## Accessing your data from the database

- Please follow the steps in this notebook to have access to the dataset. 
- If you encounter any challenges please leave an issue on this repo here on GitHub

### Steps to take to use environment variables as opposed to credentials literals

1. Install pyodbc  - a package for creating connection strings to your remote database server
2. Install python-dotenv - a package for creating environment variables that will help you hide sensitve configuration informantion such as database credentials and API keys
3. Import all the necessary libraies
   1. pyodbc (for creating a connection)
   2. python-dotenv (loading environment variables)
   3. os (for accessing the environement variables using the load_env function. This is not needed if you use the dotenv_values function instead)
4. Now create a file called .env in the root of your project folder (Note, the file name begins with a dot)
5. In the .env file, put all your sensitive information like server name, database name, username, and password

Example

   - SERVER='server_name_here'
   - DATABASE='database_name_here'
   - USERNAME='username_here'
   - PASSWORD='password_here'


6. Next create a .gitignore file (a new file with the name '.gitignore'. Note that gitignore file names begin with a dot)
7. Open the .gitignore file and type in the name of the .env file we just created like this "/.env". This will prevent git from tracking that file. Essesntially any file name in the gitignore file will be ignored by git and won't be checked into the repository
8. Create a connection by accessing your connection string with your defined environment variables

#### Step 1 and 2 - Install pyodbc and python-dotenv

In [None]:
# %pip install pyodbc  
# %pip install python-dotenv 

#### Step 3 - Import all the necessary packages

In [2]:
import pyodbc      #just installed with pip
from dotenv import dotenv_values    #import the dotenv_values function from the dotenv package
import pandas as pd
import warnings 

warnings.filterwarnings('ignore')


#### Step 4 - Create your .env file in the root of your project

#### Step 5 - In the .env file, put all your sensitive information like server name, password etc


#### Step 6 & 7 - Next create a .gitignore file and type '/.env' file we just created. This will prevent git from tracking that file.

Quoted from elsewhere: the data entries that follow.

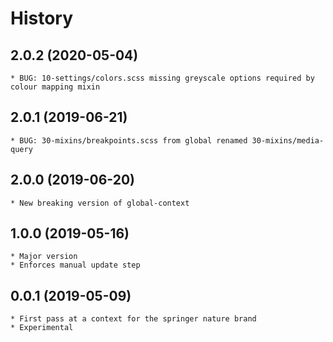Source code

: # History

## 2.0.2 (2020-05-04)
	* BUG: 10-settings/colors.scss missing greyscale options required by colour mapping mixin

## 2.0.1 (2019-06-21)
	* BUG: 30-mixins/breakpoints.scss from global renamed 30-mixins/media-query

## 2.0.0 (2019-06-20)
	* New breaking version of global-context

## 1.0.0 (2019-05-16)
	* Major version
	* Enforces manual update step

## 0.0.1 (2019-05-09)
	* First pass at a context for the springer nature brand
	* Experimental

#### Step 8 - Create a connection by accessing your connection string with your defined environment variables

In [3]:
# Load environment variables from .env file into a dictionary
environment_variables = dotenv_values('.env')


# Get the values for the credentials you set in the '.env' file
server = environment_variables.get("SERVER")
database = environment_variables.get("DATABASE")
username = environment_variables.get("USERNAME")
password = environment_variables.get("PASSWORD")


connection_string = f"DRIVER={{SQL Server}};SERVER={server};DATABASE={database};UID={username};PWD={password};MARS_Connection=yes;MinProtocolVersion=TLSv1.2;"

In [4]:
# Use the connect method of the pyodbc library and pass in the connection string.
# This will connect to the server and might take a few seconds to be complete. 
# Check your internet connection if it takes more time than necessary

connection = pyodbc.connect(connection_string)


In [5]:
# Now the sql query to get the data is what what you see below. 
# Note that you will not have permissions to insert delete or update this database table. 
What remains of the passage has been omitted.